Koşarak çalışma vestiyerin üst çekmecesini açıyorum. Koli bandı, siyah kapaklı bir defter, iki tane asma kilit, minik bir dürbün ve... Evet, anahtarlar var! Aptal Şeytan, yedek anahtarı yanına almayı unutmuş. Anahtarları elime alırken dudaklarımdan keyifli bir kahkaha kopuyor.
Ancak aklıma gelen ihtimalle birlikte duruluyorum aniden. Ya unutmadıysa? Ya başına bir şey gelirse evde mahsur kalmamam için bilerek bıraktıysa? Başımı eğip anahtarları incelediğimde keyfim büsbütün kaçıyor. Burada etiketinde dış kapı yazan bir anahtar daha var. Gerçi bu onun başına bir şey geleceğini göstermez ki. Aras her zaman en ufak ihtimalleri bile göz önünde bulunduran biri zaten. Kendince temkinli olmaya çalışması çok doğal.
Kendi kendime rahatlatıcı telkinler vererek çekmecedeki dürbünü de alıyorum elime. Dışarı çıktığımda temiz dağ havası iliklerime doluyor. Evin etrafını dolaşırken buraya geldiğimden beri solunum sistemimin şevkle çalıştığını fark ediyorum. Normal koşullarda dün gece o lastikleri patlatmaya çalışırken astım krizi geçirip ölmüş olmam falan gerekirdi fakat o zaman bile tıkanmadı nefesim. Görünüşe bakılırsa ciğerlerim İzmir'in dağlarını epey sevdi.
Havada sis olmadığı için dağın daha aşağılarında nokta gibi evler çarpıyor gözüme, dürbünle baktığımda uzaklarda bir kilise gözüme çarpıyor. Geldiğimiz akşam zirvede olduğumuzu falan düşünmüştüm ancak görünüşe bakılırsa en tepede falan değiliz. Zaten böyle bir şey saçma olurdu, dağın tepesi kim bilir ne kadar yüksektedir?
Tabi bu hangi dağda olduğumuza da bağlı. İzmir'de kaç tane dağ olduğunu bilmiyorum ancak içlerinden birine Atatürk heykeli oyulduğunu görmüştüm internette. Acaba o heykel bu dağın üzerinde olabilir mi? Başta tepeden aşağı inip uçurum kenarından bakmayı düşünüyorum fakat elbette ki bir taraflarım yemiyor. İşte benim maceracı ruhum da buraya kadar.
Gözümün sık sık dağın gövdesiyle uçurum arasındaki yola takıldığını fark edince kısa gezintime son verip eve dönüyorum. İçeri geçip üzerimi çıkartırken üstüme üstüme gelmeye başlıyor duvarlar.

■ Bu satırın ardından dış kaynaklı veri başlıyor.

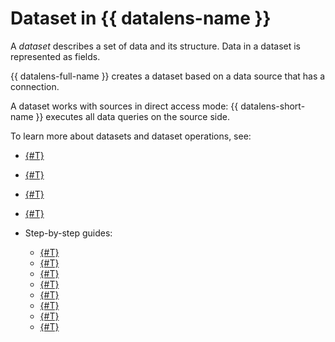 # Dataset in {{ datalens-name }}

A _dataset_ describes a set of data and its structure.
Data in a dataset is represented as fields.

{{ datalens-full-name }} creates a dataset based on a data source that has a connection.


A dataset works with sources in direct access mode: {{ datalens-short-name }} executes all data queries on the source side.


To learn more about datasets and dataset operations, see:

* [{#T}](data-model.md)
* [{#T}](../data-types.md)
* [{#T}](../../dataset/types-lookup-table.md)
* [{#T}](settings.md)

* Step-by-step guides:

  * [{#T}](../../operations/dataset/create.md)
  * [{#T}](../../operations/dataset/join-data.md)
  * [{#T}](../../operations/dataset/create-field.md)
  * [{#T}](../../operations/dataset/create-calculated-field.md)
  * [{#T}](../../operations/dataset/create-filter.md)
  * [{#T}](../../operations/dataset/update-field.md)
  * [{#T}](../../operations/dataset/add-data.md)
  * [{#T}](../../operations/dataset/add-parameter-dataset.md)
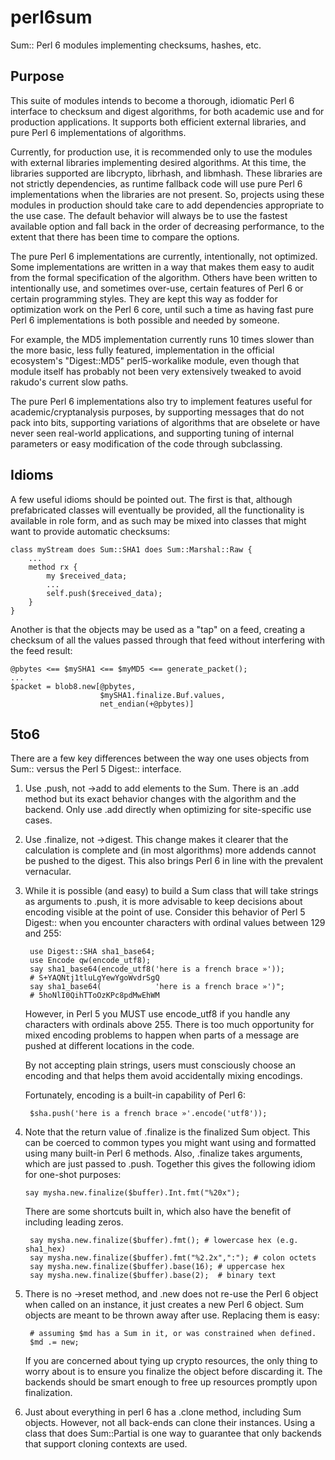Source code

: perl6sum
========

Sum:: Perl 6 modules implementing checksums, hashes, etc.

## Purpose

This suite of modules intends to become a thorough, idiomatic Perl 6
interface to checksum and digest algorithms, for both academic use
and for production applications.  It supports both efficient
external libraries, and pure Perl 6 implementations of algorithms.

Currently, for production use, it is recommended only to use
the modules with external libraries implementing desired algorithms.
At this time, the libraries supported are libcrypto, librhash,
and libmhash.  These libraries are not strictly dependencies,
as runtime fallback code will use pure Perl 6 implementations when the
libraries are not present.  So, projects using these modules
in production should take care to add dependencies appropriate
to the use case.  The default behavior will always be to use
the fastest available option and fall back in the order of
decreasing performance, to the extent that there has been time to
compare the options.

The pure Perl 6 implementations are currently, intentionally,
not optimized.  Some implementations are written in a way that
makes them easy to audit from the formal specification of the
algorithm.  Others have been written to intentionally use,
and sometimes over-use, certain features of Perl 6 or certain
programming styles.  They are kept this way as fodder for
optimization work on the Perl 6 core, until such a time as
having fast pure Perl 6 implementations is both possible and
needed by someone.

For example, the MD5 implementation currently runs 10 times
slower than the more basic, less fully featured, implementation
in the official ecosystem's "Digest::MD5" perl5-workalike module,
even though that module itself has probably not been very extensively
tweaked to avoid rakudo's current slow paths.

The pure Perl 6 implementations also try to implement features
useful for academic/cryptanalysis purposes, by supporting messages
that do not pack into bits, supporting variations of algorithms
that are obselete or have never seen real-world applications,
and supporting tuning of internal parameters or easy modification
of the code through subclassing.

## Idioms

A few useful idioms should be pointed out.  The first is that,
although prefabricated classes will eventually be provided, all
the functionality is available in role form, and as such may
be mixed into classes that might want to provide automatic
checksums:

    class myStream does Sum::SHA1 does Sum::Marshal::Raw {
        ...
        method rx {
            my $received_data;
            ...
            self.push($received_data);
        }
    }

Another is that the objects may be used as a "tap" on a feed,
creating a checksum of all the values passed through that
feed without interfering with the feed result:

    @pbytes <== $mySHA1 <== $myMD5 <== generate_packet();
    ...
    $packet = blob8.new[@pbytes,
                        $mySHA1.finalize.Buf.values,
                        net_endian(+@pbytes)]

## 5to6

There are a few key differences between the way one uses
objects from Sum:: versus the Perl 5 Digest:: interface.

1. Use .push, not ->add to add elements to the Sum.
   There is an .add method but its exact behavior changes
   with the algorithm and the backend.  Only use .add
   directly when optimizing for site-specific use cases.

2. Use .finalize, not ->digest.  This change makes it clearer
   that the calculation is complete and (in most algorithms)
   more addends cannot be pushed to the digest.  This also
   brings Perl 6 in line with the prevalent vernacular.

3. While it is possible (and easy) to build a Sum class that will
   take strings as arguments to .push, it is more advisable
   to keep decisions about encoding visible at the point
   of use.  Consider this behavior of Perl 5 Digest:: when
   you encounter characters with ordinal values between
   129 and 255:

        use Digest::SHA sha1_base64;
        use Encode qw(encode_utf8);
        say sha1_base64(encode_utf8('here is a french brace »'));
        # S+YAQNtj1tluLgYewYgoWvdrSgQ
        say sha1_base64(            'here is a french brace »')";
        # 5hoNlI0QihTToOzKPc8pdMwEhWM

   However, in Perl 5 you MUST use encode_utf8 if you handle any
   characters with ordinals above 255.  There is too much opportunity
   for mixed encoding problems to happen when parts of a message are
   pushed at different locations in the code.

   By not accepting plain strings, users must consciously
   choose an encoding and that helps them avoid accidentally mixing
   encodings.

   Fortunately, encoding is a built-in capability of Perl 6:

        $sha.push('here is a french brace »'.encode('utf8'));

4. Note that the return value of .finalize is the finalized
   Sum object.  This can be coerced to common types you might
   want using and formatted using many built-in Perl 6
   methods.  Also, .finalize takes arguments, which are just
   passed to .push.  Together this gives the following idiom
   for one-shot purposes:

       say mysha.new.finalize($buffer).Int.fmt("%20x");

   There are some shortcuts built in, which also have the
   benefit of including leading zeros.

        say mysha.new.finalize($buffer).fmt(); # lowercase hex (e.g. sha1_hex)
        say mysha.new.finalize($buffer).fmt("%2.2x",":"); # colon octets
        say mysha.new.finalize($buffer).base(16); # uppercase hex
        say mysha.new.finalize($buffer).base(2);  # binary text

5. There is no ->reset method, and .new does not re-use
   the Perl 6 object when called on an instance, it just
   creates a new Perl 6 object.  Sum objects are meant
   to be thrown away after use.  Replacing them is easy:

        # assuming $md has a Sum in it, or was constrained when defined.
        $md .= new;

   If you are concerned about tying up crypto resources, the
   only thing to worry about is to ensure you finalize the object
   before discarding it.  The backends should be smart enough to
   free up resources promptly upon finalization.

6. Just about everything in perl 6 has a .clone method,
   including Sum objects.  However, not all back-ends
   can clone their instances.  Using a class that does
   Sum::Partial is one way to guarantee that only backends
   that support cloning contexts are used.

Sırf düşünmemek için yerime bile oturmadan bilgisayarın başına geçiyorum. İnternetin olmadığını görmek şaşırtmıyor beni, muhtemelen mail atarken mobil veriden bağlanıyordu. Mobil veriyi ise onun parmak izi olmadan açabilmem mümkün değil.
Can sıkıntısıyla çalışma masasının çekmecelerini kurcalamaya başlıyorum. Araf'taki evinin aksine bu evde tüm dolaplar dolu, hatta çekmeceler bile. Mesela bu çekmecede bir sürü not kağıdı, ufak bir zımba, çeşit çeşit tornavida ucu içeren bir kutu, iki flash bellek, kalemler ve bu tarz ıvır zıvırlar var.
İçinde ne olduğunu merak ettiğimden flash bellekleri alıp sırayla bilgisayara takıyorum. İlkinde matematiksel hesaplamalarla ve çizimlerle dolu bir klasör çıkıyor karşıma. Görsellerin önizlemesi bile o kadar karışık ki, büyütüp tek tek incelemeye cesaret edemiyorum. İkincisinde ise bir sürü fotoğraf ve video var. Fotoğrafların üzerinde yazan tarihten onun üniversite yıllarına ait olduğunu fark edince hazine bulmuş gibi seviniyorum.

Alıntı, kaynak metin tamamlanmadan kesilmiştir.